> [Exercise data]
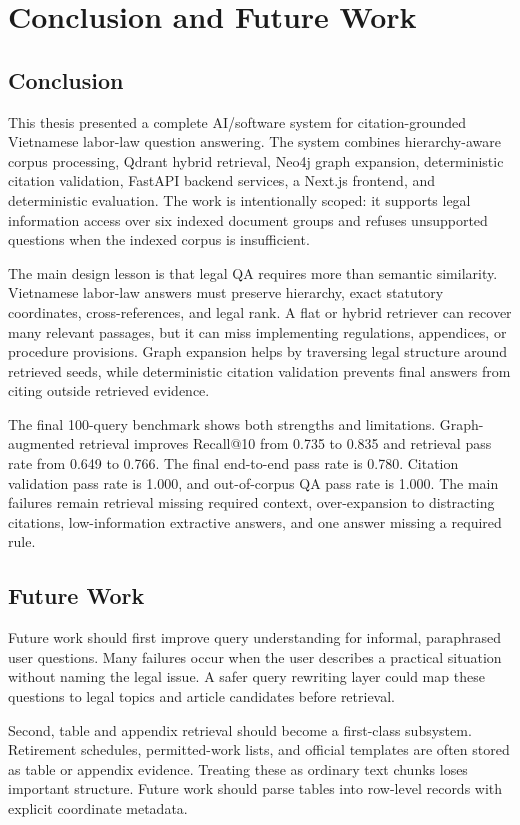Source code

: \section{Conclusion and Future Work}

\subsection{Conclusion}
This thesis presented a complete AI/software system for citation-grounded Vietnamese labor-law question answering. The system combines hierarchy-aware corpus processing, Qdrant hybrid retrieval, Neo4j graph expansion, deterministic citation validation, FastAPI backend services, a Next.js frontend, and deterministic evaluation. The work is intentionally scoped: it supports legal information access over six indexed document groups and refuses unsupported questions when the indexed corpus is insufficient.

The main design lesson is that legal QA requires more than semantic similarity. Vietnamese labor-law answers must preserve hierarchy, exact statutory coordinates, cross-references, and legal rank. A flat or hybrid retriever can recover many relevant passages, but it can miss implementing regulations, appendices, or procedure provisions. Graph expansion helps by traversing legal structure around retrieved seeds, while deterministic citation validation prevents final answers from citing outside retrieved evidence.

The final 100-query benchmark shows both strengths and limitations. Graph-augmented retrieval improves Recall@10 from 0.735 to 0.835 and retrieval pass rate from 0.649 to 0.766. The final end-to-end pass rate is 0.780. Citation validation pass rate is 1.000, and out-of-corpus QA pass rate is 1.000. The main failures remain retrieval missing required context, over-expansion to distracting citations, low-information extractive answers, and one answer missing a required rule.

\subsection{Future Work}
Future work should first improve query understanding for informal, paraphrased user questions. Many failures occur when the user describes a practical situation without naming the legal issue. A safer query rewriting layer could map these questions to legal topics and article candidates before retrieval.

Second, table and appendix retrieval should become a first-class subsystem. Retirement schedules, permitted-work lists, and official templates are often stored as table or appendix evidence. Treating these as ordinary text chunks loses important structure. Future work should parse tables into row-level records with explicit coordinate metadata.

> [Task statement] Return word for word the lines from the beginning of the entries through the line that contains "This thesis presented", both ends included, but no pictures.

> [Result of this task]
Source code

: \section{Conclusion and Future Work}

\subsection{Conclusion}
This thesis presented a complete AI/software system for citation-grounded Vietnamese labor-law question answering. The system combines hierarchy-aware corpus processing, Qdrant hybrid retrieval, Neo4j graph expansion, deterministic citation validation, FastAPI backend services, a Next.js frontend, and deterministic evaluation. The work is intentionally scoped: it supports legal information access over six indexed document groups and refuses unsupported questions when the indexed corpus is insufficient.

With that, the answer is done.